Balai Pustaka memang berhasil mendorong
kegiatan menulis di kalangan orang Indonesia. Untuk dapat diterbitkan di Balai
Pustaka, tulisan itu mereka saring. Ini dapat dimaklumi. Pendirian Balai
Pustaka mempunyai latar belakang politis, untuk mengarahkan bacaan rakyat dan
menyaingi buku-buku terbitan swasta atau partikulir. Mereka makin lama makin
banyak tersebar dalam masyarakat. Buku-buku itu sebagian besar membangitkan
rasa nasionalisme.
Tentu saja hal ini berbahaya bagi
kelangsungan hidup penjajahan Belanda. Karena itu, syarat utama yang diterapkan
oleh Balai Pustaka, karangan tidak boleh menyinggung-nyinggung soal politik.

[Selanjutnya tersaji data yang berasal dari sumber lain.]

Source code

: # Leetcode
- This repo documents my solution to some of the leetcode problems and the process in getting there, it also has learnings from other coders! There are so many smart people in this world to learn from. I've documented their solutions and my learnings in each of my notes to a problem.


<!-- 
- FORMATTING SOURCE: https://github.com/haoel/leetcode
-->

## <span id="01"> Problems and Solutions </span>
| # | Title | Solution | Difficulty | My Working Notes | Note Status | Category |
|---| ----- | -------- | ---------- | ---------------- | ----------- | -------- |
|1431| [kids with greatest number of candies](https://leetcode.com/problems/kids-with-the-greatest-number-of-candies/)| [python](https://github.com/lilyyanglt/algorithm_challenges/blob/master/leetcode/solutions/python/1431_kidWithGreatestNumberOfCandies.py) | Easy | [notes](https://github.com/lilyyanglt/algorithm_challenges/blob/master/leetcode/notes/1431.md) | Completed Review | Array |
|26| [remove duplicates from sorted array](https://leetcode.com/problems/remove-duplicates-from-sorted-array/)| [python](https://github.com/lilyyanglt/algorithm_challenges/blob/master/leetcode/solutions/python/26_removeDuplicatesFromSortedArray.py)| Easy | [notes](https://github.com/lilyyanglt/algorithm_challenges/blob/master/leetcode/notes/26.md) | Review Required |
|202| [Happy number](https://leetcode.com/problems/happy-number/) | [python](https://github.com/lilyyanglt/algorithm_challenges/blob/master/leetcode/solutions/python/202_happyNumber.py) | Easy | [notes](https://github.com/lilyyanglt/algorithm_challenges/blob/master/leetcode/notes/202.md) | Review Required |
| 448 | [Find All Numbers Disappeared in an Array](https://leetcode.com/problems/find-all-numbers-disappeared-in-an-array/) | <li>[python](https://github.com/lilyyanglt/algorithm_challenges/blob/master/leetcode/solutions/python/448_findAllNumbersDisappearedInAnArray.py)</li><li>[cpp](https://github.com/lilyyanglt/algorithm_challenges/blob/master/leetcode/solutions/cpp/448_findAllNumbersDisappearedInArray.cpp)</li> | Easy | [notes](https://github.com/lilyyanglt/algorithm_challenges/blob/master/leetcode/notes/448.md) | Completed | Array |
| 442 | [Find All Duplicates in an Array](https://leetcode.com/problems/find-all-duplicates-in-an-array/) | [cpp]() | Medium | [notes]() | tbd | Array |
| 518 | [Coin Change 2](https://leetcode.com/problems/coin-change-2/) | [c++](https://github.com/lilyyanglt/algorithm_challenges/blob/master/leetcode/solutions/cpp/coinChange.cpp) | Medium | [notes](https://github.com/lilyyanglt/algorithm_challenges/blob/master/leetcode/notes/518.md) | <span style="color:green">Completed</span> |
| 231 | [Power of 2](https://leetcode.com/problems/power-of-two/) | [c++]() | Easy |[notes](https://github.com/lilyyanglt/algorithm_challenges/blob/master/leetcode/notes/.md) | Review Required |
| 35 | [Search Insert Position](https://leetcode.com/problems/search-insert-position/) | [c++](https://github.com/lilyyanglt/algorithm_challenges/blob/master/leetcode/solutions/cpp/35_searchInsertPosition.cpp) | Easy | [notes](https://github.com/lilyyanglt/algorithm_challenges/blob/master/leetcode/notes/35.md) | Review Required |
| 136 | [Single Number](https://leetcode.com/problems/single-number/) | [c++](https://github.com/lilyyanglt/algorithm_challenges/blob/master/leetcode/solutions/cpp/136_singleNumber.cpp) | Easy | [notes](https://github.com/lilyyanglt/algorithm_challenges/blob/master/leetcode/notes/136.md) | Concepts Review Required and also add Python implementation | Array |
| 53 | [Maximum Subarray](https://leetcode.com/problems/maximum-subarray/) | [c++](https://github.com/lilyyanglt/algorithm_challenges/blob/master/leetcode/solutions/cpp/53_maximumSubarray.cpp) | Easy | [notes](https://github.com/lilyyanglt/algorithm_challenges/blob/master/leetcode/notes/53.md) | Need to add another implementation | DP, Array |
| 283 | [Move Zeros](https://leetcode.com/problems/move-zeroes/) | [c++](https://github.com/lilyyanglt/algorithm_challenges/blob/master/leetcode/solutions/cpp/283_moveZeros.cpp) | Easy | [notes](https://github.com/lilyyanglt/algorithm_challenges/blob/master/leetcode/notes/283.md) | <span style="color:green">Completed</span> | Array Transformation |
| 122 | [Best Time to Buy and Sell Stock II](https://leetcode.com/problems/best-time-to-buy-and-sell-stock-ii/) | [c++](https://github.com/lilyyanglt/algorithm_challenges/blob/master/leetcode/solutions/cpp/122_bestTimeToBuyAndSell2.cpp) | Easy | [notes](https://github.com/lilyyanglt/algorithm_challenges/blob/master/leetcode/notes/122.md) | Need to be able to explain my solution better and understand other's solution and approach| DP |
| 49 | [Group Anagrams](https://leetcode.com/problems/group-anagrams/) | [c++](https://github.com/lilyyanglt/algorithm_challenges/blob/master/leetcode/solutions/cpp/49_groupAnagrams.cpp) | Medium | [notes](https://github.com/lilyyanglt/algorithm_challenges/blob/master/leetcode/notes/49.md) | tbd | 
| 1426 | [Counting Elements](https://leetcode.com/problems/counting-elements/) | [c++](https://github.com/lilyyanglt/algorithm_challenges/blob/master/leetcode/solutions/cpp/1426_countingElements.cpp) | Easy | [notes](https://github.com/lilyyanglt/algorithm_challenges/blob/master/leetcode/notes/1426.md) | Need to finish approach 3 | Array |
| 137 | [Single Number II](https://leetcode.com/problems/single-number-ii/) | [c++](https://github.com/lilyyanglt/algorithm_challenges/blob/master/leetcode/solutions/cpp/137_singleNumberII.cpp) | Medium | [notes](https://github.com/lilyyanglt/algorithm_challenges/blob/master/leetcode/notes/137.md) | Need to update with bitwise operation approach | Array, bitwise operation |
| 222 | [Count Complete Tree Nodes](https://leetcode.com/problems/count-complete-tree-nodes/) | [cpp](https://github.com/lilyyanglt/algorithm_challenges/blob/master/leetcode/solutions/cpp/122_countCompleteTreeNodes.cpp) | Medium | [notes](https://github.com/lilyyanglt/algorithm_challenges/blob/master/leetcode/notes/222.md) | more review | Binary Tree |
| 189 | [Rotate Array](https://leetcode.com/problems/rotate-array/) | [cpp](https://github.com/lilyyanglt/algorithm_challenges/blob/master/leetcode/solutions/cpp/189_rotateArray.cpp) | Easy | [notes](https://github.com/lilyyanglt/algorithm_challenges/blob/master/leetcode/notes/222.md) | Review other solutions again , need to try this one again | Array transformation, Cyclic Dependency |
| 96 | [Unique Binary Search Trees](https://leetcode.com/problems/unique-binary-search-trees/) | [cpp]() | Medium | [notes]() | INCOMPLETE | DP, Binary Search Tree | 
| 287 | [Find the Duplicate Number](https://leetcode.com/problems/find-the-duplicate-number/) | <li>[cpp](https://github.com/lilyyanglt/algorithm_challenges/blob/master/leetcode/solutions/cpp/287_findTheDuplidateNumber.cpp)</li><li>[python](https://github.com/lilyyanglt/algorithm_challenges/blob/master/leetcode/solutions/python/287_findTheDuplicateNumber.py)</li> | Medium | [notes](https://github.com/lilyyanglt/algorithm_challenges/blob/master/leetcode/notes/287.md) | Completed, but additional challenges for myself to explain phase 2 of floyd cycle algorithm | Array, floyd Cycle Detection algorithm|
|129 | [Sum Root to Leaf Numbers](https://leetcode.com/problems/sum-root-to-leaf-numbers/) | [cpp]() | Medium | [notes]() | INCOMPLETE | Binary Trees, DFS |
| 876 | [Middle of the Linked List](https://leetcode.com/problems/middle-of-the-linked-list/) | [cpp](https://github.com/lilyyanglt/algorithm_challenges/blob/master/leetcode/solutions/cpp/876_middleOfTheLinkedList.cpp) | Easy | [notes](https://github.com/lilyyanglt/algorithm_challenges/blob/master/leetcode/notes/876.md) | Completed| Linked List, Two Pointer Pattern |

Karangan-karangan itu harus bebas dari nada menghasut. Buku-buku terbitan
non-Balai Pustaka, yang sifat dan isinya menghasut rakyat mereka sebut dengan
bacaan liar.
Roman-roman yang tidak bernada
menghasut dan lebih bersifat hiburan, menurut Ajip Rosidi dalam bukunya Ichtisar
Sedjarah Sastra Indonesia (1969), banyak ditulis dan diterbitkan para
pengarang Cina. Mereka menulis dalam bahasa Melayu yang dikenal dengan bahasa
Melayu-Cina.
Di Indonesia sastra Melayu-Cina
tumbuh dan berkembang sebelum muncul sastra Indonesia modern akhir abad ke-19.
Nio Joe Lan menyebutnya dengan sastra Indonesia Tionghoa. Menurut Jakob
Sumardjo dalam bukunya Dari Kasanah Sastra Dunia (1985),
jenis sastra ini diawali dengan terjemahan-terjemahan.
Pada kurun awal perkembangannya,
terbit karya-karya terjemahan sastra Cina dan Eropa yang dikerjakan oleh Lie
Kim Hok, antara lain: Kapten Flamberge setebal 560
halaman, Kawanan Bangsat setebal 800 halaman, Pembalasan
Baccarat setebal 960 halaman, Rocambole Binasa,
dan Genevieve de Vadans setebal 1.250 halaman. Demikian
tebalnya buku-bukuitu lantaran diterbitkan secara serial. Ada yang sampai empat
puluh jilid. Setelah masa itu, masih dari Jakob Sumardjo, barulah berkembang
karya Melayu Cina asli sampai akhir tahun 1942.